To do: After repeating the line containing "The client connecting to the server with eBPF", stop; until then, repeat each line of the listing below exactly, starting with the first.

--- START ---

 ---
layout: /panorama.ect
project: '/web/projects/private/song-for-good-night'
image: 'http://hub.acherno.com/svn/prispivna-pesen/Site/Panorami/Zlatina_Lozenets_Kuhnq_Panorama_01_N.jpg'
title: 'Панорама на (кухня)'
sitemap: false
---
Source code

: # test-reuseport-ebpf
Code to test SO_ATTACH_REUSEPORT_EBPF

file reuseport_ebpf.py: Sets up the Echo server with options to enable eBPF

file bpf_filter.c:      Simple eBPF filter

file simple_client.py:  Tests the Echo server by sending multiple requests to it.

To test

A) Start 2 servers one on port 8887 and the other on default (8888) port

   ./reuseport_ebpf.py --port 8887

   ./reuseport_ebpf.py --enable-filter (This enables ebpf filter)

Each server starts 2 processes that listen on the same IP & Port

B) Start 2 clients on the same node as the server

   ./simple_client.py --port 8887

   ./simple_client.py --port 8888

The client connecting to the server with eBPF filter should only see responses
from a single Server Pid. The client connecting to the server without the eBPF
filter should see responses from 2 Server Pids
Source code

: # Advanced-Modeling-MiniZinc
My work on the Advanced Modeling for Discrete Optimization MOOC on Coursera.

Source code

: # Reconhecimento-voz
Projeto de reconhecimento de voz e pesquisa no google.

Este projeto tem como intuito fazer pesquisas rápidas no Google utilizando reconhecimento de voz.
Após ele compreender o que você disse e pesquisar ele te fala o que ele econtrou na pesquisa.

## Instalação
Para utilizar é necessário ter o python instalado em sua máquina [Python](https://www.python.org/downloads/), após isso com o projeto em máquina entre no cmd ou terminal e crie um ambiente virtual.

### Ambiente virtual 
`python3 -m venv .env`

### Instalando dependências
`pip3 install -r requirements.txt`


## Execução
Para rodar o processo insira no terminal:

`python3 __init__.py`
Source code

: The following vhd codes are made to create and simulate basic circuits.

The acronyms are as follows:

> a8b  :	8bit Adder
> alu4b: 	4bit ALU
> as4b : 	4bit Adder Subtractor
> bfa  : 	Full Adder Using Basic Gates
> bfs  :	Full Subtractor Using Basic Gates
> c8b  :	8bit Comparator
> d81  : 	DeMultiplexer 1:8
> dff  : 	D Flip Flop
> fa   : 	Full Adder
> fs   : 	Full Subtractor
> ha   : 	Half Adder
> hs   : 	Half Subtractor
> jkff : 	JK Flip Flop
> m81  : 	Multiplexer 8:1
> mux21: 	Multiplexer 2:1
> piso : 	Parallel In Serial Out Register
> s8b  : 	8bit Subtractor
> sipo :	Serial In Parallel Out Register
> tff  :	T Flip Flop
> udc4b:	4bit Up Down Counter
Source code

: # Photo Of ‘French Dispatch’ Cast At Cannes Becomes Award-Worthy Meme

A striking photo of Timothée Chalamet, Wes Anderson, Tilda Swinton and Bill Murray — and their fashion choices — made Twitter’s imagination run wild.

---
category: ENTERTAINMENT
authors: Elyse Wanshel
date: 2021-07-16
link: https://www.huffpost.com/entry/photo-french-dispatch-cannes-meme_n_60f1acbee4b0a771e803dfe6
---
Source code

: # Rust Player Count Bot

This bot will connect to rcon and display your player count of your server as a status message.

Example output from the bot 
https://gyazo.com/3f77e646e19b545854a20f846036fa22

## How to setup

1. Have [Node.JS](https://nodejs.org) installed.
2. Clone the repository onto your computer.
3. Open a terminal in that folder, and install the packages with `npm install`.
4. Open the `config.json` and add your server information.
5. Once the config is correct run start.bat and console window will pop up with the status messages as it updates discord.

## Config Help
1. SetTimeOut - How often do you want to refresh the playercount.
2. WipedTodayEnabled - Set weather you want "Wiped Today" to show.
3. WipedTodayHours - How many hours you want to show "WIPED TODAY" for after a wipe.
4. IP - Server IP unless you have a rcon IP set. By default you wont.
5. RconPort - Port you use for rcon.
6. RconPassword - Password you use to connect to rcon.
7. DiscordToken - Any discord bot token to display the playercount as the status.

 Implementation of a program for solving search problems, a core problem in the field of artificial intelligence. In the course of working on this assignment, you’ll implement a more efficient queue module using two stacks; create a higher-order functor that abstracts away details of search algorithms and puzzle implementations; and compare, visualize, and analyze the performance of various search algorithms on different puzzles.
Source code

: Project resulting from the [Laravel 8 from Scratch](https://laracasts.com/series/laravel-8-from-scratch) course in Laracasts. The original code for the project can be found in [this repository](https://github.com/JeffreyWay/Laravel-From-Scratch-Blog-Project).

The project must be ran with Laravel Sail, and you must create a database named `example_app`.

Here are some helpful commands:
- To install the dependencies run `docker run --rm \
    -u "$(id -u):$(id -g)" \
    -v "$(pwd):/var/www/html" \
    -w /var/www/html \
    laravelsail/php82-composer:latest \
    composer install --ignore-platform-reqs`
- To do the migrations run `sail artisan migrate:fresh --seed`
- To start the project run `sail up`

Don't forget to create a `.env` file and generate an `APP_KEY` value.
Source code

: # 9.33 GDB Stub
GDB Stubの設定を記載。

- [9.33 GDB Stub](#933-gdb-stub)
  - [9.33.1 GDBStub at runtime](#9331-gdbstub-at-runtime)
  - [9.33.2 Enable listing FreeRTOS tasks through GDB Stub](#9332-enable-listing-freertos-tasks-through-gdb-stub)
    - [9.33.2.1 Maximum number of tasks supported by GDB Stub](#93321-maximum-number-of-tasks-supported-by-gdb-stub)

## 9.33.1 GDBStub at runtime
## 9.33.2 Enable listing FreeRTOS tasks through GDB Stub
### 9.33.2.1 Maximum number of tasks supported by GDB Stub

--- END ---

Your solution:
 ---
layout: /panorama.ect
project: '/web/projects/private/song-for-good-night'
image: 'http://hub.acherno.com/svn/prispivna-pesen/Site/Panorami/Zlatina_Lozenets_Kuhnq_Panorama_01_N.jpg'
title: 'Панорама на (кухня)'
sitemap: false
---
Source code

: # test-reuseport-ebpf
Code to test SO_ATTACH_REUSEPORT_EBPF

file reuseport_ebpf.py: Sets up the Echo server with options to enable eBPF

file bpf_filter.c:      Simple eBPF filter

file simple_client.py:  Tests the Echo server by sending multiple requests to it.

To test

A) Start 2 servers one on port 8887 and the other on default (8888) port

   ./reuseport_ebpf.py --port 8887

   ./reuseport_ebpf.py --enable-filter (This enables ebpf filter)

Each server starts 2 processes that listen on the same IP & Port

B) Start 2 clients on the same node as the server

   ./simple_client.py --port 8887

   ./simple_client.py --port 8888

The client connecting to the server with eBPF filter should only see responses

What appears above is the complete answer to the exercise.